Batra is helped immensely by his two leads. Khan is a perceptive, dignified actor, and he brings those qualities to bear on a role that requires him to reveal more and more about Saajan as the movie progresses. With his gaze registering bemused astonishment with every mouthful and smell of Ila’s cooking, Khan is a delight to watch, and he handles the disappointments and self-imposed barriers to living that Saajan endures with an emotional clarity that is an acting masterclass all by itself. Kaur is equally impressive. Whether Ila is trading quips or recipe tips with her aunty, or whether she’s coming to terms with the likelihood of a loveless marriage for years to come, the actress displays a range and an understanding of her character’s situation that is breathtaking to watch. Both actors are superb here, so much so that it’s very difficult to envisage anyone else in either role.
With Batra proving to be as good a screenwriter as he is a director, The Lunchbox is in very good hands throughout. He makes a background character out of the city of Mumbai, and the hustle and bustle of its streets and trains and buses – all constant reminders that life goes on around us, vibrant and compulsive, even if we choose to step back from it – is used to potent effect, as Saajan in particular experiences its highs and lows. Batra is aided by sterling work from DoP Michael Simmonds, and the movie’s slow, lyrical pace is courtesy of editor John F. Lyons. Scenes play out sometimes at such a stately pace that it’s hard to believe it’s all been agreed in advance, and that so many quiet moments could have such a cumulative, and remarkable effect. But the pace and the tone of the movie are aspects that have been achieved with a great deal of skill, and they serve the material with undisguised aplomb.

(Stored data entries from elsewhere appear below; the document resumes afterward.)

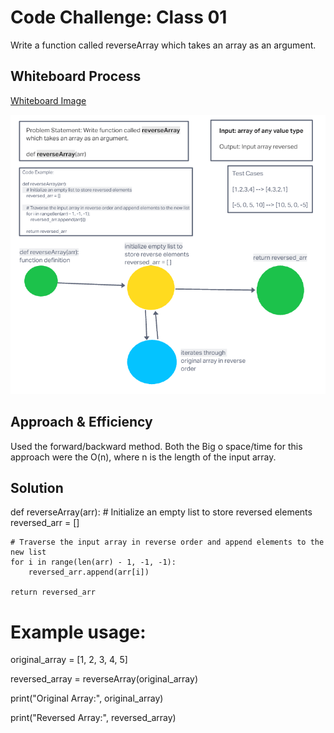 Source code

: # Code Challenge: Class 01

<!-- Description of the challenge -->
Write a function called reverseArray which takes an array as an argument.

## Whiteboard Process
[Whiteboard Image](challenge1.png)

![Whiteboard Image](challenge1.png)

## Approach & Efficiency
<!-- What approach did you take? Why? What is the Big O space/time for this approach? -->

Used the forward/backward method. Both the Big o space/time for this approach were the O(n), where n is the length of the input array.

## Solution
<!-- Show how to run your code, and examples of it in action -->

def reverseArray(arr):
    # Initialize an empty list to store reversed elements
    reversed_arr = []
    
    # Traverse the input array in reverse order and append elements to the new list
    for i in range(len(arr) - 1, -1, -1):
        reversed_arr.append(arr[i])
    
    return reversed_arr

# Example usage:
original_array = [1, 2, 3, 4, 5]

reversed_array = reverseArray(original_array)

print("Original Array:", original_array)

print("Reversed Array:", reversed_array)
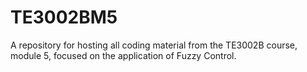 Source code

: # TE3002BM5
A repository for hosting all coding material from the TE3002B course, module 5, focused on the application of Fuzzy Control.
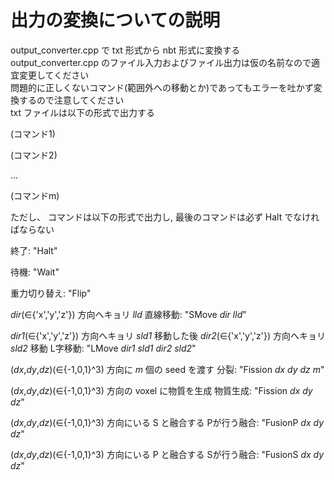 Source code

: # 出力の変換についての説明
output_converter.cpp で txt 形式から nbt 形式に変換する  
output_converter.cpp のファイル入力およびファイル出力は仮の名前なので適宜変更してください  
問題的に正しくないコマンド(範囲外への移動とか)であってもエラーを吐かず変換するので注意してください  
 txt ファイルは以下の形式で出力する  

(コマンド1)  

(コマンド2)  

...  

(コマンドm)  

ただし、 コマンドは以下の形式で出力し, 最後のコマンドは必ず Halt でなければならない  

終了: "Halt"  

待機: "Wait"  

重力切り替え: "Flip"  

*dir*(∈{'x','y','z'}) 方向へキョリ *lld* 直線移動: "SMove *dir* *lld*"  

*dir1*(∈{'x','y','z'}) 方向へキョリ *sld1* 移動した後 *dir2*(∈{'x','y','z'}) 方向へキョリ *sld2* 移動 L字移動: "LMove *dir1* *sld1* *dir2* *sld2*"  

(*dx*,*dy*,*dz*)(∈{-1,0,1}^3) 方向に *m* 個の seed を渡す 分裂: "Fission *dx* *dy* *dz* *m*"  

(*dx*,*dy*,*dz*)(∈{-1,0,1}^3) 方向の voxel に物質を生成 物質生成: "Fission *dx* *dy* *dz*"  

(*dx*,*dy*,*dz*)(∈{-1,0,1}^3) 方向にいる S と融合する Pが行う融合: "FusionP *dx* *dy* *dz*"  

(*dx*,*dy*,*dz*)(∈{-1,0,1}^3) 方向にいる P と融合する Sが行う融合: "FusionS *dx* *dy* *dz*"  
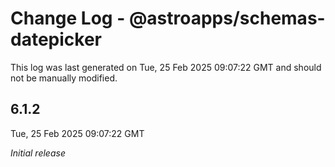 # Change Log - @astroapps/schemas-datepicker

This log was last generated on Tue, 25 Feb 2025 09:07:22 GMT and should not be manually modified.

## 6.1.2
Tue, 25 Feb 2025 09:07:22 GMT

_Initial release_

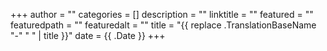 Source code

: +++
author = ""
categories = []
description = ""
linktitle = ""
featured = ""
featuredpath = ""
featuredalt = ""
title = "{{ replace .TranslationBaseName "-" " " | title }}"
date = {{ .Date }}
+++
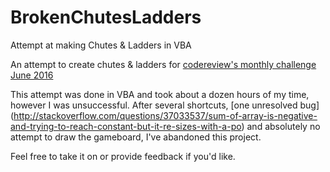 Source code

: # BrokenChutesLadders
Attempt at making Chutes &amp; Ladders in VBA


An attempt to create chutes & ladders for [codereview's monthly challenge June 2016]( http://meta.codereview.stackexchange.com/questions/6740/june-2016-community-challenge)

This attempt was done in VBA and took about a dozen hours of my time, however I was unsuccessful. After several shortcuts, [one unresolved bug] (http://stackoverflow.com/questions/37033537/sum-of-array-is-negative-and-trying-to-reach-constant-but-it-re-sizes-with-a-po) and absolutely no attempt to draw the gameboard, I've abandoned this project.

Feel free to take it on or provide feedback if you'd like.
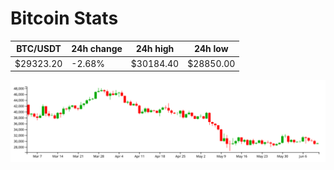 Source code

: # Bitcoin Stats

BTC/USDT|24h change|24h high|24h low|
|---|---|---|---|
|$29323.20|-2.68%|$30184.40|$28850.00|

<img src="./chart.svg">
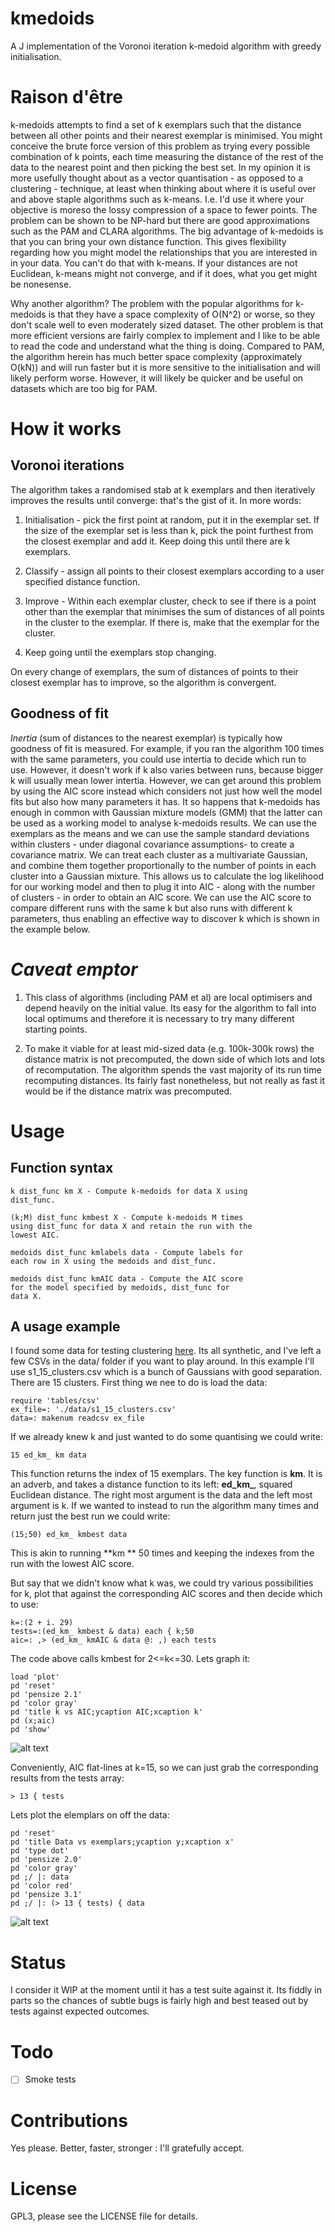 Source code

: # kmedoids

A J implementation of the Voronoi iteration k-medoid algorithm
with greedy initialisation.

# Raison d'être

k-medoids attempts to find a set of k exemplars such that the
distance between all other points and their nearest exemplar
is minimised. You might conceive the brute force version of
this problem as trying every possible combination of k points,
each time measuring the distance of the rest of the data to
the nearest point and then picking the best set. In my opinion
it is more usefully thought about as a vector quantisation -
as opposed to a clustering - technique, at least when thinking
about where it is useful over and above staple algorithms such
as k-means. I.e. I'd use it where your objective is moreso the
lossy compression of a space to fewer points. The problem can
be shown to be NP-hard but there are good approximations such
as the PAM and CLARA algorithms. The big advantage of k-medoids
is that you can bring your own distance function. This gives
flexibility regarding how you might model the relationships
that you are interested in in your data. You can't do that
with k-means. If your distances are not Euclidean, k-means
might not converge, and if it does, what you get might be
nonesense.

Why another algorithm? The problem with the popular algorithms
for k-medoids is that they have a space complexity of O(N^2)
or worse, so they don't scale well to even moderately sized
dataset. The other problem is that more efficient versions are
fairly complex to implement and I like to be able to read the
code and understand what the thing is doing. Compared to PAM,
the algorithm herein has much better space complexity
(approximately O(kN)) and will run faster but it is more
sensitive to the initialisation and will likely perform worse.
However, it will likely be quicker and be useful on datasets
which are too big for PAM.

# How it works

## Voronoi iterations

The algorithm takes a randomised stab at k exemplars and then
iteratively improves the results until converge: that's the
gist of it. In more words:

1. Initialisation - pick the first point at random, put it in
the exemplar set. If the size of the exemplar set is less than
k, pick the point furthest from the closest exemplar and add
it. Keep doing this until there are k exemplars.

2. Classify - assign all points to their closest exemplars
according to a user specified distance function.

3. Improve - Within each exemplar cluster, check to see if
there is a point other than the exemplar that minimises the
sum of distances of all points in the cluster to the exemplar.
If there is, make that the exemplar for the cluster.

4. Keep going until the exemplars stop changing.

On every change of exemplars, the sum of distances of points
to their closest exemplar has to improve, so the algorithm is
convergent.

## Goodness of fit

*Inertia* (sum of distances to the nearest exemplar) is
typically how goodness of fit is measured. For example, if
you ran the algorithm 100 times with the same parameters,
you could use intertia to decide which run to use. However,
it doesn't work if k also varies between runs, because
bigger k will usually mean lower intertia. However, we can
get around this problem by using the AIC score instead which
considers not just how well the model fits but also how many
parameters it has. It so happens that k-medoids has enough in
common with Gaussian mixture models (GMM) that the latter can
be used as a working model to analyse k-medoids results. We
can use the exemplars as the means and we can use the sample
standard deviations within clusters - under diagonal
covariance assumptions- to create a covariance matrix. We can
treat each cluster as a multivariate Gaussian, and combine
them together proportionally to the number of points in each
cluster into a Gaussian mixture. This allows us to calculate
the log likelihood for our working model and then to plug it
into AIC - along with the number of clusters - in order to
obtain an AIC score. We can use the AIC score to compare
different runs with the same k but also runs with different
k parameters, thus enabling an effective way to discover
k which is shown in the example below.

# *Caveat emptor*

1. This class of algorithms (including PAM et al) are local
optimisers and depend heavily on the initial value. Its easy
for the algorithm to fall into local optimums and therefore
it is necessary to try many different starting points.

2. To make it viable for at least mid-sized data
(e.g. 100k-300k rows) the distance matrix is not precomputed,
the down side of which lots and lots of recomputation.
The algorithm spends the vast majority of its run time
recomputing distances. Its fairly fast nonetheless, but not
really as fast it would be if the distance matrix was
precomputed.

# Usage

## Function syntax

    k dist_func km X - Compute k-medoids for data X using
    dist_func.

    (k;M) dist_func kmbest X - Compute k-medoids M times
    using dist_func for data X and retain the run with the
    lowest AIC.

    medoids dist_func kmlabels data - Compute labels for
    each row in X using the medoids and dist_func.

    medoids dist_func kmAIC data - Compute the AIC score
    for the model specified by medoids, dist_func for
    data X.

## A usage example

I found some data for testing clustering [here](). Its all
synthetic, and I've left a few CSVs in the data/ folder
if you want to play around. In this example I'll use
s1_15_clusters.csv which is a bunch of Gaussians with good
separation. There are 15 clusters. First thing we nee to do
is load the data:

    require 'tables/csv'
    ex_file=: './data/s1_15_clusters.csv'
    data=: makenum readcsv ex_file

If we already knew k and just wanted to do some quantising
we could write:

    15 ed_km_ km data

This function returns the index of 15 exemplars. The key
function is **km**. It is an adverb, and takes a distance
function to its left: **ed_km_**, squared Euclidean distance.
The right most argument is the data and the left most
argument is k. If we wanted to instead to run the algorithm
many times and return just the best run we could write:

    (15;50) ed_km_ kmbest data

This is akin to running **km ** 50 times and keeping the
indexes from the run with the lowest AIC score.

But say that we didn't know what k was, we could try
various possibilities for k, plot that against the
corresponding AIC scores and then decide which to use:

    k=:(2 + i. 29)
    tests=:(ed_km_ kmbest & data) each { k;50
    aic=: ,> (ed_km_ kmAIC & data @: ,) each tests

The code above calls kmbest for 2<=k<=30. Lets graph it:

    load 'plot'
    pd 'reset'
    pd 'pensize 2.1'
    pd 'color gray'
    pd 'title k vs AIC;ycaption AIC;xcaption k'
    pd (x;aic)
    pd 'show'

![alt text](https://github.com/emiruz/kmedoids/blob/master/s1_aic.jpg?raw=true)

Conveniently, AIC flat-lines at k=15, so we can just
grab the corresponding results from the tests array:

    > 13 { tests

Lets plot the elemplars on off the data:

    pd 'reset'
    pd 'title Data vs exemplars;ycaption y;xcaption x'
    pd 'type dot'
    pd 'pensize 2.0'
    pd 'color gray'
    pd ;/ |: data
    pd 'color red'
    pd 'pensize 3.1'
    pd ;/ |: (> 13 { tests) { data

![alt text](https://github.com/emiruz/kmedoids/blob/master/s1_clusters.jpg?raw=true)

# Status

I consider it WIP at the moment until it has a test suite
against it. Its fiddly in parts so the chances of subtle bugs
is fairly high and best teased out by tests against expected
outcomes.

# Todo

- [ ] Smoke tests

# Contributions

Yes please. Better, faster, stronger : I'll gratefully accept.

# License

GPL3, please see the LICENSE file for details.
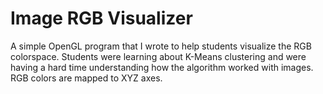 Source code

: # Image RGB Visualizer

A simple OpenGL program that I wrote to help students visualize the RGB colorspace. Students were learning about K-Means clustering and were having a hard time understanding how the algorithm worked with images. RGB colors are mapped to XYZ axes.
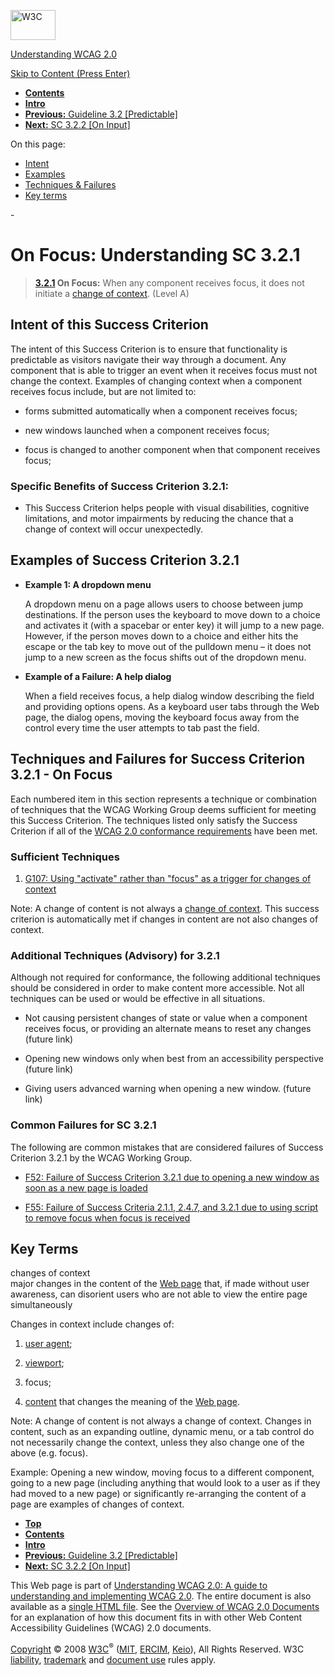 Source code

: [<img src="http://www.w3.org/Icons/w3c_home" alt="W3C" width="72" height="48" />](http://www.w3.org/)

[Understanding WCAG 2.0](http://www.w3.org/TR/2008/WD-UNDERSTANDING-WCAG20-20081103/)

[Skip to Content (Press Enter)](#maincontent)

<span id="top"></span>

-   **[Contents](http://www.w3.org/TR/2008/WD-UNDERSTANDING-WCAG20-20081103/#contents "Table of Contents")**
-   **[Intro](intro.html "Introduction to Understanding WCAG 2.0")**
-   [**Previous:** Guideline 3.2 \[Predictable\]](consistent-behavior.html "Understanding Guideline  3.2 [Predictable]")
-   [**Next:** SC 3.2.2 \[On Input\]](consistent-behavior-unpredictable-change.html "Understanding SC  3.2.2 [On Input]")

On this page:

-   [Intent](#consistent-behavior-receive-focus-intent-head)
-   [Examples](#consistent-behavior-receive-focus-examples-head)
-   [Techniques & Failures](#consistent-behavior-receive-focus-techniques-head)
-   [Key terms](#key-terms)

<span id="maincontent">-</span>

<span id="consistent-behavior-receive-focus"></span> **On Focus**<span class="screenreader">:</span> Understanding SC 3.2.1
===========================================================================================================================

> **[3.2.1](http://www.w3.org/TR/2008/PR-WCAG20-20081103/#consistent-behavior-receive-focus) On Focus:** When any component receives focus, it does not initiate a <a href="#context-changedef" class="termref">change of context</a>. (Level A)

Intent of this Success Criterion
--------------------------------

The intent of this Success Criterion is to ensure that functionality is predictable as visitors navigate their way through a document. Any component that is able to trigger an event when it receives focus must not change the context. Examples of changing context when a component receives focus include, but are not limited to:

-   forms submitted automatically when a component receives focus;

-   new windows launched when a component receives focus;

-   focus is changed to another component when that component receives focus;

### Specific Benefits of Success Criterion 3.2.1:

-   This Success Criterion helps people with visual disabilities, cognitive limitations, and motor impairments by reducing the chance that a change of context will occur unexpectedly.

Examples of Success Criterion 3.2.1
-----------------------------------

-   **Example 1: A dropdown menu**

    A dropdown menu on a page allows users to choose between jump destinations. If the person uses the keyboard to move down to a choice and activates it (with a spacebar or enter key) it will jump to a new page. However, if the person moves down to a choice and either hits the escape or the tab key to move out of the pulldown menu – it does not jump to a new screen as the focus shifts out of the dropdown menu.

-   **Example of a Failure: A help dialog**

    When a field receives focus, a help dialog window describing the field and providing options opens. As a keyboard user tabs through the Web page, the dialog opens, moving the keyboard focus away from the control every time the user attempts to tab past the field.

Techniques and Failures for Success Criterion 3.2.1 - On Focus
--------------------------------------------------------------

Each numbered item in this section represents a technique or combination of techniques that the WCAG Working Group deems sufficient for meeting this Success Criterion. The techniques listed only satisfy the Success Criterion if all of the [WCAG 2.0 conformance requirements](http://www.w3.org/TR/2008/PR-WCAG20-20081103/#conformance-reqs) have been met.

### Sufficient Techniques

1.  [G107: Using "activate" rather than "focus" as a trigger for changes of context](http://www.w3.org/TR/2008/WD-WCAG20-TECHS-20081103/G107)

Note: A change of content is not always a [change of context](http://www.w3.org/TR/2008/PR-WCAG20-20081103/#context-changedef). This success criterion is automatically met if changes in content are not also changes of context.

### Additional Techniques (Advisory) for 3.2.1

Although not required for conformance, the following additional techniques should be considered in order to make content more accessible. Not all techniques can be used or would be effective in all situations.

-   Not causing persistent changes of state or value when a component receives focus, or providing an alternate means to reset any changes (future link)

-   Opening new windows only when best from an accessibility perspective (future link)

-   Giving users advanced warning when opening a new window. (future link)

### Common Failures for SC 3.2.1

The following are common mistakes that are considered failures of Success Criterion 3.2.1 by the WCAG Working Group.

-   [F52: Failure of Success Criterion 3.2.1 due to opening a new window as soon as a new page is loaded](http://www.w3.org/TR/2008/WD-WCAG20-TECHS-20081103/F52)

-   [F55: Failure of Success Criteria 2.1.1, 2.4.7, and 3.2.1 due to using script to remove focus when focus is received](http://www.w3.org/TR/2008/WD-WCAG20-TECHS-20081103/F55)

Key Terms
---------

 <span id="context-changedef"></span> changes of context  
major changes in the content of the <a href="http://www.w3.org/TR/2008/PR-WCAG20-20081103/#webpagedef" class="termref">Web page</a> that, if made without user awareness, can disorient users who are not able to view the entire page simultaneously

Changes in context include changes of:

1.  <a href="http://www.w3.org/TR/2008/PR-WCAG20-20081103/#useragentdef" class="termref">user agent</a>;

2.  <a href="http://www.w3.org/TR/2008/PR-WCAG20-20081103/#viewportdef" class="termref">viewport</a>;

3.  focus;

4.  <a href="http://www.w3.org/TR/2008/PR-WCAG20-20081103/#contentdef" class="termref">content</a> that changes the meaning of the <a href="http://www.w3.org/TR/2008/PR-WCAG20-20081103/#webpagedef" class="termref">Web page</a>.

Note: A change of content is not always a change of context. Changes in content, such as an expanding outline, dynamic menu, or a tab control do not necessarily change the context, unless they also change one of the above (e.g. focus).

Example: Opening a new window, moving focus to a different component, going to a new page (including anything that would look to a user as if they had moved to a new page) or significantly re-arranging the content of a page are examples of changes of context.

-   **[Top](#top)**
-   **[Contents](http://www.w3.org/TR/2008/WD-UNDERSTANDING-WCAG20-20081103/#contents "Table of Contents")**
-   **[Intro](intro.html "Introduction to Understanding WCAG 2.0")**
-   [**Previous:** Guideline 3.2 \[Predictable\]](consistent-behavior.html "Understanding Guideline  3.2 [Predictable]")
-   [**Next:** SC 3.2.2 \[On Input\]](consistent-behavior-unpredictable-change.html "Understanding SC  3.2.2 [On Input]")

This Web page is part of [Understanding WCAG 2.0: A guide to understanding and implementing WCAG 2.0](http://www.w3.org/TR/2008/WD-UNDERSTANDING-WCAG20-20081103/). The entire document is also available as a [single HTML file](complete.html). See the [Overview of WCAG 2.0 Documents](http://www.w3.org/WAI/intro/wcag20) for an explanation of how this document fits in with other Web Content Accessibility Guidelines (WCAG) 2.0 documents.

[Copyright](http://www.w3.org/Consortium/Legal/ipr-notice#Copyright) © 2008 [W3C](http://www.w3.org/)<sup>®</sup> ([MIT](http://www.csail.mit.edu/), [ERCIM](http://www.ercim.org/), [Keio](http://www.keio.ac.jp/)), All Rights Reserved. W3C [liability](http://www.w3.org/Consortium/Legal/ipr-notice#Legal_Disclaimer), [trademark](http://www.w3.org/Consortium/Legal/ipr-notice#W3C_Trademarks) and [document use](http://www.w3.org/Consortium/Legal/copyright-documents) rules apply.
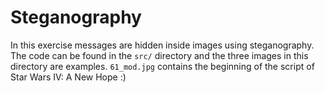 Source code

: # Steganography

In this exercise messages are hidden inside images using steganography. The code can be found in the `src/` directory and the three images in this directory are examples. `61_mod.jpg` contains the beginning of the script of Star Wars IV: A New Hope :)

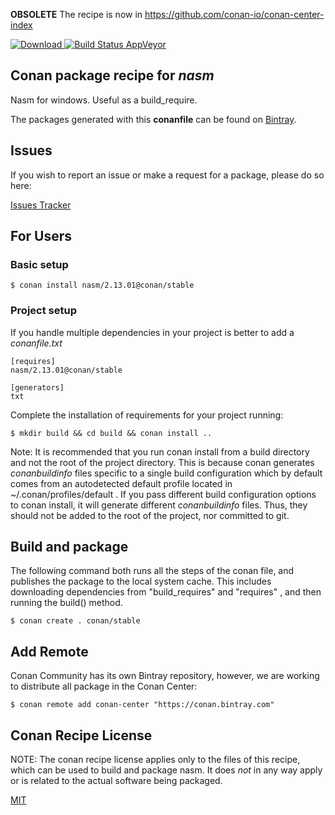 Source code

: **OBSOLETE** The recipe is now in https://github.com/conan-io/conan-center-index

[![Download](https://api.bintray.com/packages/conan-community/conan/nasm%3Aconan/images/download.svg) ](https://bintray.com/conan-community/conan/nasm%3Aconan/_latestVersion)
[![Build Status AppVeyor](https://ci.appveyor.com/api/projects/status/github/conan-community/conan-nasm?svg=true)](https://ci.appveyor.com/project/ConanCIintegration/conan-nasm)

## Conan package recipe for *nasm*

Nasm for windows. Useful as a build_require.

The packages generated with this **conanfile** can be found on [Bintray](https://bintray.com/conan-community/conan/nasm%3Aconan).


## Issues

If you wish to report an issue or make a request for a package, please do so here:

[Issues Tracker](https://github.com/conan-community/community/issues)


## For Users

### Basic setup

    $ conan install nasm/2.13.01@conan/stable

### Project setup

If you handle multiple dependencies in your project is better to add a *conanfile.txt*

    [requires]
    nasm/2.13.01@conan/stable

    [generators]
    txt

Complete the installation of requirements for your project running:

    $ mkdir build && cd build && conan install ..

Note: It is recommended that you run conan install from a build directory and not the root of the project directory.  This is because conan generates *conanbuildinfo* files specific to a single build configuration which by default comes from an autodetected default profile located in ~/.conan/profiles/default .  If you pass different build configuration options to conan install, it will generate different *conanbuildinfo* files.  Thus, they should not be added to the root of the project, nor committed to git.


## Build and package

The following command both runs all the steps of the conan file, and publishes the package to the local system cache.  This includes downloading dependencies from "build_requires" and "requires" , and then running the build() method.

    $ conan create . conan/stable




## Add Remote

Conan Community has its own Bintray repository, however, we are working to distribute all package in the Conan Center:

    $ conan remote add conan-center "https://conan.bintray.com"


## Conan Recipe License

NOTE: The conan recipe license applies only to the files of this recipe, which can be used to build and package nasm.
It does *not* in any way apply or is related to the actual software being packaged.

[MIT](LICENSE)
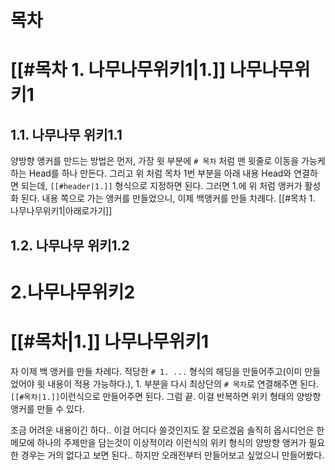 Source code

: # 목차
# [[#목차 1. 나무나무위키1|1.]] 나무나무위키1
## 1.1. 나무나무 위키1.1
양방향 앵커를 만드는 방법은 먼저, 가장 윗 부분에 `# 목차` 처럼 맨 윗줄로 이동을 가능케 하는 Head를 하나 만든다. 그리고 위 처럼 목차 1번 부분을 아래 내용 Head와 연결하면 되는데, `[[#header|1.]]` 형식으로 지정하면 된다. 그러면 1.에 위 처럼 앵커가 활성화 된다. 내용 쪽으로 가는 앵커를 만들었으니, 이제 백앵커를 만들 차례다. [[#목차 1. 나무나무위키1|아래로가기]]
## 1.2. 나무나무 위키1.2
# 2.나무나무위키2



































# [[#목차|1.]] 나무나무위키1
자 이제 백 앵커를 만들 차례다. 적당한 `# 1. ...` 형식의 헤딩을 만들어주고(이미 만들었어야 윗 내용이 적용 가능하다.), 1. 부분을 다시 최상단의 `# 목차`로 연결해주면 된다.
`[[#목차|1.]]`이런식으로 만들어주면 된다. 그럼 끝. 이걸 반복하면 위키 형태의 양방향 앵커를 만들 수 있다. 

조금 어려운 내용이긴 하다.. 이걸 어디다 쓸것인지도 잘 모르겠음 솔직히 옵시디언은 한 메모에 하나의 주제만을 담는것이 이상적이라 이런식의 위키 형식의 양방향 앵커가 필요한 경우는 거의 없다고 보면 된다.. 하지만 오래전부터 만들어보고 싶었으니 만들어봤다. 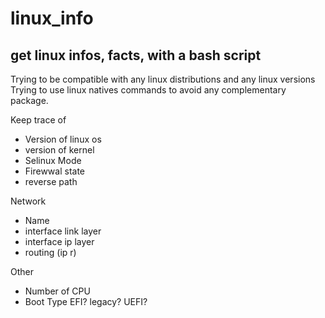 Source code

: # linux_info
## get linux infos, facts, with a bash script
Trying to be compatible with any linux distributions and any linux versions
Trying to use linux natives commands to avoid any complementary package.


Keep trace of
- Version of linux os
- version of kernel
- Selinux Mode
- Firewwal state 
- reverse path

Network
- Name 
- interface link layer
- interface ip layer
- routing (ip r)

Other
- Number of CPU
- Boot Type EFI? legacy? UEFI?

Rating: 9/10 – a beautifully observed, beautifully constructed movie that takes two trapped souls and sets them free by virtue of their finding in each other a kindred spirit, The Lunchbox is touching, affecting, stylish, and endlessly gracious in its delivery; a sparkling romantic drama that pays dividends from the very start, and which never short changes either its characters or its audience, it’s a movie that delights with ease, and lingers in the memory long after it’s over.